Les gestes qui l’évitent
Ils sont simples et il faut les tenir tous les cinq, pas trois sur cinq.
- Semer clair, deux à trois graines par godet, ou une graine tous les deux centimètres en terrine, puis éclaircir sans pitié.
- Arroser par le bas, en posant le godet dans deux centimètres d’eau cinq minutes, et laisser la surface sécher entre deux arrosages.
- Retirer le couvercle transparent dès que la moitié des graines a levé, pas une semaine plus tard.
- Faire circuler l’air : fenêtre entrouverte quelques minutes par jour, ou petit ventilateur deux heures.
- Utiliser du terreau à semis neuf et des godets lavés à l’eau chaude savonneuse.

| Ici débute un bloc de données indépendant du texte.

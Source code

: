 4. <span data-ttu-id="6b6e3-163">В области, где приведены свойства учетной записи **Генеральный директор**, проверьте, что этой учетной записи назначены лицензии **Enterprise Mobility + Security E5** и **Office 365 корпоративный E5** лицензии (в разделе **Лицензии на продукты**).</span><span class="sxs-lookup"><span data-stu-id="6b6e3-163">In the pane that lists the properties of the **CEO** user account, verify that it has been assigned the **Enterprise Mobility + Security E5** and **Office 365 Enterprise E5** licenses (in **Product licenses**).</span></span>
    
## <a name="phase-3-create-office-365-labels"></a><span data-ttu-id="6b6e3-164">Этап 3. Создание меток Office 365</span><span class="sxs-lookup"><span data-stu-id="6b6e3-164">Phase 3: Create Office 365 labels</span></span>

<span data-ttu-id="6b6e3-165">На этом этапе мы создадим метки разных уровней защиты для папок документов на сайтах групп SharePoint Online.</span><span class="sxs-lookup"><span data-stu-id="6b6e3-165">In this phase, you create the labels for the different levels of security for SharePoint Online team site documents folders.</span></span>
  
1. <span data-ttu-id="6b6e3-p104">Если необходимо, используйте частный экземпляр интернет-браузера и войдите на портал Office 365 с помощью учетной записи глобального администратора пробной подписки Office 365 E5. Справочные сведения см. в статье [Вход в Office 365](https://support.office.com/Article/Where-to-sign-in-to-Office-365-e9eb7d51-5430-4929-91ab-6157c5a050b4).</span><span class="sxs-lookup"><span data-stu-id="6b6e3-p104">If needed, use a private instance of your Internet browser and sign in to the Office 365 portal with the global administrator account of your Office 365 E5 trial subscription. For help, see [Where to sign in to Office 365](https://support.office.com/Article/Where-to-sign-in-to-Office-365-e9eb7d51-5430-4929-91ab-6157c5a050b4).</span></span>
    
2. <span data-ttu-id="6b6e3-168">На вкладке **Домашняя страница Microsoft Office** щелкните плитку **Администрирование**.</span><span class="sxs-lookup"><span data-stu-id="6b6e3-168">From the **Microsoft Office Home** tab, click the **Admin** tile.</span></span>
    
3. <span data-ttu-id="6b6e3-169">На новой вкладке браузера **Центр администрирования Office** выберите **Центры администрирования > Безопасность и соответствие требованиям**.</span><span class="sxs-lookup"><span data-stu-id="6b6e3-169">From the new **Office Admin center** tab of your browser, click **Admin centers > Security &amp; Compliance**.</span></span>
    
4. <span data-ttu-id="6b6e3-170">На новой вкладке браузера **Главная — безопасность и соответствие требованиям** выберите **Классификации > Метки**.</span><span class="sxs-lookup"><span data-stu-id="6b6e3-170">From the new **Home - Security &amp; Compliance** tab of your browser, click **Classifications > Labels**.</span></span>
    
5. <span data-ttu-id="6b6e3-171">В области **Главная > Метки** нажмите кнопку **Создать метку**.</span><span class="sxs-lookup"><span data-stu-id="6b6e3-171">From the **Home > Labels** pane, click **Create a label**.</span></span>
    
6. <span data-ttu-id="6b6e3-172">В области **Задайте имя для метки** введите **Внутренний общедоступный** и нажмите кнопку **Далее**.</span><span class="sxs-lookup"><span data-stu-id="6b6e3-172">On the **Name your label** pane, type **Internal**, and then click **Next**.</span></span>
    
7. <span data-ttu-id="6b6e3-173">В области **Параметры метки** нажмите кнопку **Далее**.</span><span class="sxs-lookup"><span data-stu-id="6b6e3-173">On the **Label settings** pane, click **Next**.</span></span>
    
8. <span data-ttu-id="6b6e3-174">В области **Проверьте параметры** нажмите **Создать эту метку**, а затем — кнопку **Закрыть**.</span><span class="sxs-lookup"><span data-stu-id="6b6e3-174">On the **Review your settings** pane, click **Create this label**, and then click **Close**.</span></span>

Rattraper un semis déjà filé
Tout n’est pas perdu, mais la marge de manœuvre dépend de l’espèce. La tomate est le cas heureux : elle émet des racines sur toute la longueur de sa tige enterrée. On la rempote dans un godet plus profond en n’en laissant dépasser que les deux premières vraies feuilles, et elle reconstitue un système racinaire solide en dix jours.
Le piment et l’aubergine tolèrent un enterrement partiel, deux ou trois centimètres, pas davantage. En revanche, n’enterrez jamais la tige d’une courge, d’un concombre, d’une salade ou d’un chou : leur collet pourrit et vous perdez le plant. Pour ceux-là, la seule solution est de corriger la lumière immédiatement et d’accepter un plant moyen, ou de resemer, ce qui en mars coûte trois semaines seulement.
Endurcir avant de sortir
Un semis élevé en intérieur, même bien conduit, n’a jamais vu de vent ni d’ultraviolets. Sorti d’un coup, il grille en une après-midi. L’endurcissement se fait sur sept à dix jours : une heure à l’ombre le premier jour, puis on augmente progressivement la durée et l’exposition, en rentrant systématiquement pour la nuit tant qu’il gèle encore.
C’est aussi le moment où l’on voit clairement la différence entre un plant filé et un plant trapu. Le premier se couche au premier coup de vent et met deux semaines à repartir ; le second démarre sans marquer d’arrêt. Sur une saison entière, ces deux semaines-là comptent bien davantage que les trois semaines gagnées en semant trop tôt.
Le conseil de Sophie. Si vous n’avez ni lampe ni fenêtre plein sud, ne semez rien avant le 10 mars : vous récolterez à la même date, avec des plants deux fois plus solides et sans une seule perte.